2010 Jan 12 16:50:52,  load: 3.36,  disk_r:    280 KB,  disk_w:   5052 KB

           value  ------------- Distribution ------------- count
              29 |                                         0
              30 |@                                        1387
              31 |@@@@@@@@@@@@@@@@@@@@@@                   22333
           >= 32 |@@@@@@@@@@@@@@@@                         16280

2010 Jan 12 16:50:57,  load: 3.37,  disk_r:    208 KB,  disk_w:   2077 KB

           value  ------------- Distribution ------------- count
              31 |                                         0
           >= 32 |@@@@@@@@@@@@@@@@@@@@@@@@@@@@@@@@@@@@@@@@ 40000

2010 Jan 12 16:51:02,  load: 3.38,  disk_r:    112 KB,  disk_w:   1364 KB

           value  ------------- Distribution ------------- count
              31 |                                         0
           >= 32 |@@@@@@@@@@@@@@@@@@@@@@@@@@@@@@@@@@@@@@@@ 40000

2010 Jan 12 16:51:07,  load: 3.34,  disk_r:   1424 KB,  disk_w:   2531 KB

           value  ------------- Distribution ------------- count
              31 |                                         0
           >= 32 |@@@@@@@@@@@@@@@@@@@@@@@@@@@@@@@@@@@@@@@@ 40000
If I stop the script (cntl-c) and rerun it works for awhile.


Is there some basic limitation with Dtrace?

I'm I expecting too much by thinking Dtrace scripts should run indefinitely.

I've run into a similar problem with one called process_io_top.



Thanks for any insight
Glen
  • 1. Re: iopending oddness
    807559 Newbie
    Currently Being Moderated
    What value are you lquantizing?

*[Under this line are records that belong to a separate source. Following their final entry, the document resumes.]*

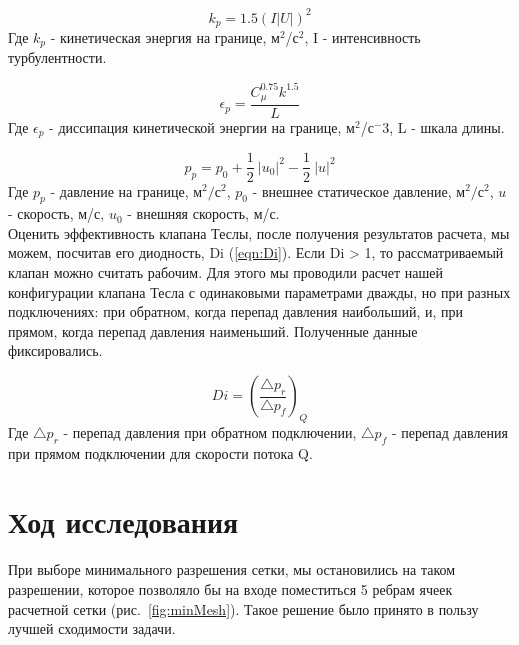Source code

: \documentclass[10pt,a4paper]{book}
\begin{document}
    \begin{equation}\label{eqn:kI}
        k_{p} = 1.5 (I |U|)^2
    \end{equation}
    Где $k_{p}$ - кинетическая энергия на границе, м$^2$/с$^2$, I - интенсивность турбулентности.
    
    \begin{equation}\label{eqn:el}
        \epsilon_{p} = \frac{C_{\mu}^{0.75} k^{1.5}}{L}           
    \end{equation}
    Где $\epsilon_{p}$ - диссипация кинетической энергии на границе, м$^2$/с$^-3$, L - шкала длины.
    
    \begin{equation}\label{eqn:P0}
        p_{p} = p_{0} + \frac{1}{2}\ \left|u_{0}\right|^2 - \frac{1}{2}\ \left|u\right|^2
    \end{equation}
    Где $p_{p}$ - давление на границе, м$^{2}/$с$^{2}$, $p_{0}$ - внешнее статическое давление, м$^{2}/$с$^{2}$, $u$ - скорость, м/с, $u_{0}$ - внешняя скорость, м/с.\\
    
    Оценить эффективность клапана Теслы, после получения результатов расчета, мы можем, посчитав его диодность, Di (\ref{eqn:Di}). Если Di > 1, то рассматриваемый клапан можно считать рабочим. Для этого мы проводили расчет нашей конфигурации клапана Тесла с одинаковыми параметрами дважды, но при разных подключениях: при обратном, когда перепад давления наибольший, и, при прямом, когда перепад давления наименьший. Полученные данные фиксировались.         
    
    \begin{equation}\label{eqn:Di}
        Di = (\frac{\bigtriangleup p_{r}}{\bigtriangleup p_{f}})_Q
    \end{equation}
    Где $\bigtriangleup p_{r}$ - перепад давления при обратном подключении, $\bigtriangleup p_{f}$ - перепад давления при прямом подключении для скорости потока Q.
    
    \section{Ход исследования}
    
    При выборе минимального разрешения сетки, мы остановились на таком разрешении, которое позволяло бы на входе поместиться 5 ребрам ячеек расчетной сетки (рис.~\ref{fig:minMesh}). Такое решение было принято в пользу лучшей сходимости задачи.
    
\end{document}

A look at the aggregation you're using would be helpful.
  • 2. Re: iopending oddness
    gleng Expert
    Currently Being Moderated
    Here's the lquantize statement:
     @out = lquantize(pending, 0, MAX_PENDING, 1);
    Thanks,
    Glen

    I see from the form header
    IMPORTANT CHANGE: To get your questions answered and continue discussion on Solaris Dynamic Tracing Framework, please visit the OpenSolaris Forums
    that the Dtrace community should move to the OpenSolaris discussion area.

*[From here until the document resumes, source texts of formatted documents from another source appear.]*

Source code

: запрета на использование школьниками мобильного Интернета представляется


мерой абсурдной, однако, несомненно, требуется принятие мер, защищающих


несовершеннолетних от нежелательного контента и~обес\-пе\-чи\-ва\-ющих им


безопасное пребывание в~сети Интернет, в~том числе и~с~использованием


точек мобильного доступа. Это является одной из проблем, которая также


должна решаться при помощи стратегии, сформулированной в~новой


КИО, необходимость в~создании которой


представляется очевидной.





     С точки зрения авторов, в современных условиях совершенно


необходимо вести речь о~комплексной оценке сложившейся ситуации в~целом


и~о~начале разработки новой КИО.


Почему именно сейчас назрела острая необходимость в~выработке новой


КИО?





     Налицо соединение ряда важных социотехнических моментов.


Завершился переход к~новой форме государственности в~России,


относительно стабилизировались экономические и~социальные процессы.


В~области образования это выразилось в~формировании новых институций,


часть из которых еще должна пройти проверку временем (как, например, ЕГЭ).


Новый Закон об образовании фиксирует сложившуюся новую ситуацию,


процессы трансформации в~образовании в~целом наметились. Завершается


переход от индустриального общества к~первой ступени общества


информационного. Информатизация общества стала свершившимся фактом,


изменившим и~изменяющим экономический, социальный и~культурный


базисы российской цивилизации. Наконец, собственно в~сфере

    Do you follow any of the OpenSolaris discussions?

    Edited by: sysglen on Jan 13, 2010 9:39 AM
  • 3. Re: iopending oddness
    807559 Newbie
    Currently Being Moderated
    Well, that's a peculiar thing.

    Ok, so you create a linear distribution from pending to MAX_PENDING. What you are plotting along that chart appears to be the number of probe hits for which a given pending value applies. It seems at some point that you exceed whatever MAX_PENDING is, and so your distribution literally goes off the chart.

    Can you show the whole probe clause, including the value of MAX_PENDING?

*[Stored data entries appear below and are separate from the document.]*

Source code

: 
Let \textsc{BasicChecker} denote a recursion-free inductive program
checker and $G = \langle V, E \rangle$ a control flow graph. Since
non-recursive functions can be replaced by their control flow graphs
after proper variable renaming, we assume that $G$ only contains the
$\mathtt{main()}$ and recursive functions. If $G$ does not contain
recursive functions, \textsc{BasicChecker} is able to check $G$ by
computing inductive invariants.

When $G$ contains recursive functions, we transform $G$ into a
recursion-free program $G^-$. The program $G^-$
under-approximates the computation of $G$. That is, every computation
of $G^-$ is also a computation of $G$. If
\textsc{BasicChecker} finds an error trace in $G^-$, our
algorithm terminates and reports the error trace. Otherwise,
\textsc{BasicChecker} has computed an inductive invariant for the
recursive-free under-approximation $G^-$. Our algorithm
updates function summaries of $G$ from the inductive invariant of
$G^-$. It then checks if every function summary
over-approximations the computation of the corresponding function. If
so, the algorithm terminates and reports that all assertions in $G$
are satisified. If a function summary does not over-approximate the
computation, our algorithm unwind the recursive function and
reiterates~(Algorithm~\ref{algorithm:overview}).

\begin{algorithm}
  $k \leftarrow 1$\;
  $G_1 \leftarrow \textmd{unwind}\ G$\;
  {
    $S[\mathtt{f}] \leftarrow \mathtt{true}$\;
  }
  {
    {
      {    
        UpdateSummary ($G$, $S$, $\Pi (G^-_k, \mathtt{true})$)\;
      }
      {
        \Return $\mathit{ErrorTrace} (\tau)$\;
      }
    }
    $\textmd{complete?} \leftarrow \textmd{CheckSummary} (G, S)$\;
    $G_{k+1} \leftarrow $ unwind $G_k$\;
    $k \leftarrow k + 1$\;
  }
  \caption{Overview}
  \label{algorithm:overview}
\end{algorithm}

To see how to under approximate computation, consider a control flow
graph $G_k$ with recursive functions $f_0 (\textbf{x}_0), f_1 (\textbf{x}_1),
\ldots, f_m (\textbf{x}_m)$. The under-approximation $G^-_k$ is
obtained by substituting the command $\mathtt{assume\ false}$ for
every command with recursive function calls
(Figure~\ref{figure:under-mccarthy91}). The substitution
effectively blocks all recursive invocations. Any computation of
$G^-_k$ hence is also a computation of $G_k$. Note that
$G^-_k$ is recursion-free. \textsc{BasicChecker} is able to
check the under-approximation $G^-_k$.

    The OpenSolaris DTrace discussion group isn't terribly active, but I do subscribe to it. Lots of high-powered DTrace talent listening to. You can get to it using this link:

    http://www.opensolaris.org/jive/forum.jspa?forumID=7

    Regards,

    Michael
  • 4. Re: iopending oddness
    gleng Expert
    Currently Being Moderated
    The script is from the example collection [DTraceToolkit-0.99.tar.gz|http://hub.opensolaris.org/bin/view/Community+Group+dtrace/dtracetoolkit] .


    MAX_PENDING is defined and referenced once:

    :g/MAX_PENDING/nu
    134 inline int MAX_PENDING = 32; /* max pending value */
    212 @out = lquantize(pending, 0, MAX_PENDING, 1);

    This is the parts that update pending:
     io:genunix::start
     /this->ok/
     {
            /* track bytes */
            disk_r += args[0]->b_flags & B_READ ? args[0]->b_bcount : 0;
            disk_w += args[0]->b_flags & B_READ ? 0 : args[0]->b_bcount;
    
            /* increase event pending count */
            pending++;
     }
    
     /*
      * Process and Print completion
      */
     io:genunix::done
     /this->ok/
     {
            /* decrease event pending count */
            pending--;
     }
    
     /*
      * Prevent pending from underflowing
      * this can happen if this program is started during disk events.
      */
     io:genunix::done
     /pending < 0/
     {
            pending = 0;
     }
    Thanks,
    Glen
  • 5. Re: iopending oddness
    807559 Newbie
    Currently Being Moderated
    Hm, interesting. So, the script increments the variable pending when io:genunix::start fires, and decrements when io:genunix::done fires.

    As that number is bounced by I/O events, the script samples over time. In your script, it appears you sample 40k times over 5-second interval. The quantization then distributes pending over the range 0-31. That is, if the number of pending events at 4 sampling points is 12, you'll get a

    value ------------------Distribution---------------- count
    ...
    12 | 4
    ...

    in one of your graphs. You won't get an "@" for hitting .0001 of total though.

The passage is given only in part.